Fenn and Ricketts hold rings made of pasta during their marriage ceremony Saturday on a boat in Akaroa Harbour, New Zealand.

Nick Perry/AP

"When it came time for the kiss, the bride and groom slurped up either end of a noodle until their lips met," the AP reported.

As for the vows? "The groom, Toby Ricketts, vowed to always add salt before boiling his pasta, while bride Marianna Fenn donned a colander on her head."

During the service, Martyn, the ministeroni, explained some of the core beliefs of Pastafarians. "The Flying Spaghetti Monster created the world. We know that," she said, according to the AP. "We weren't around then and we didn't see it, but no other religion was around to see it either, and our deity is as plausible as any other."

Fenn, the bride, told the wire service: "I would never have agreed to a conventional marriage, but the idea of this was too good to pass up." We note that her last name was reported as Young, not Fenn, by one local publication that interviewed her.

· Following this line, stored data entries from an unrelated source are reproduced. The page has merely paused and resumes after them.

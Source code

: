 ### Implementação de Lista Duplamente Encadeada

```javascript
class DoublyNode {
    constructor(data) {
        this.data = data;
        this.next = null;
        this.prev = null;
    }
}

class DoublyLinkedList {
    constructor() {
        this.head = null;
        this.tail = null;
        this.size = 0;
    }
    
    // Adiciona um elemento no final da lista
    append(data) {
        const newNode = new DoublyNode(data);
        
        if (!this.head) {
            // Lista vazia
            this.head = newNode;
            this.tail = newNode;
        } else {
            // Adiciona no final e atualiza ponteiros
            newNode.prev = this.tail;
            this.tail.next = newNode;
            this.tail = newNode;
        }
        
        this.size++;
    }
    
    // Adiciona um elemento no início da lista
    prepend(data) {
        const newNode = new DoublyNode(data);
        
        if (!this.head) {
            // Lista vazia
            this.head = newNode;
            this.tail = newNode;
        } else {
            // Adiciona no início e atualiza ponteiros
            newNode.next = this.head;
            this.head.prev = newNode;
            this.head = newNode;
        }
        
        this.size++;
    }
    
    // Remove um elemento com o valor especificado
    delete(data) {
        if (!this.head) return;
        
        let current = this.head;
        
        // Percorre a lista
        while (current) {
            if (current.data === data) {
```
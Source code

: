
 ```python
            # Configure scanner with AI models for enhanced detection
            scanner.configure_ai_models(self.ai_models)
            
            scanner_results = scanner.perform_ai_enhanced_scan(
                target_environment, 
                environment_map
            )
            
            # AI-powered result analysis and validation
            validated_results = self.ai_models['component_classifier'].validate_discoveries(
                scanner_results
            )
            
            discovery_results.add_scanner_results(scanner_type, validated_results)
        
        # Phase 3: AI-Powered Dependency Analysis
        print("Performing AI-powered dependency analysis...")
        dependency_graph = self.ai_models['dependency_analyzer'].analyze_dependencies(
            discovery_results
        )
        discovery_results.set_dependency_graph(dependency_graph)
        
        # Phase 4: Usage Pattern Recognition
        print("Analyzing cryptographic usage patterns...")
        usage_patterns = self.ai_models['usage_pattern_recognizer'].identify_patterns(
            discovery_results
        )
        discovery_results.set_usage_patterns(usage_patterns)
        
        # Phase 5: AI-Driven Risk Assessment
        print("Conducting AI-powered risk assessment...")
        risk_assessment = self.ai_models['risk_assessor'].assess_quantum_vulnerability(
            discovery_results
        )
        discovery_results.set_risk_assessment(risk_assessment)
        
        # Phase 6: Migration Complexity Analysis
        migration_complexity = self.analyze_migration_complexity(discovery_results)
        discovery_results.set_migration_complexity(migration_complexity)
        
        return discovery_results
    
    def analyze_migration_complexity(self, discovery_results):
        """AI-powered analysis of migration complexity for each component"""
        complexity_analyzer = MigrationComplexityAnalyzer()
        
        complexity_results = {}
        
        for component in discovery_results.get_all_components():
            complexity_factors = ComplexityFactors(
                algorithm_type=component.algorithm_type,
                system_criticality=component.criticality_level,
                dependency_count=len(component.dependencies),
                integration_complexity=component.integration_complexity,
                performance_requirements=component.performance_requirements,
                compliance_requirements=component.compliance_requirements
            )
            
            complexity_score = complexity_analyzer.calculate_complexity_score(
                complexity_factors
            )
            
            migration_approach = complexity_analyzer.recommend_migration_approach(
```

You might remember that the Church of the Flying Spaghetti Monster started as a demonstration against teaching intelligent design in Kansas schools in 2005. Bobby Henderson wrote to the Kansas State Board of Education, saying that according to his religion, a "Flying Spaghetti Monster created the universe" — and this alternative theory should be taught in schools, he added:

"It is absolutely imperative that they realize that observable evidence is at the discretion of a Flying Spaghetti Monster. Furthermore, it is disrespectful to teach our beliefs without wearing His chosen outfit, which of course is full pirate regalia. I cannot stress the importance of this enough, and unfortunately cannot describe in detail why this must be done as I fear this letter is already becoming too long. The concise explanation is that He becomes angry if we don't."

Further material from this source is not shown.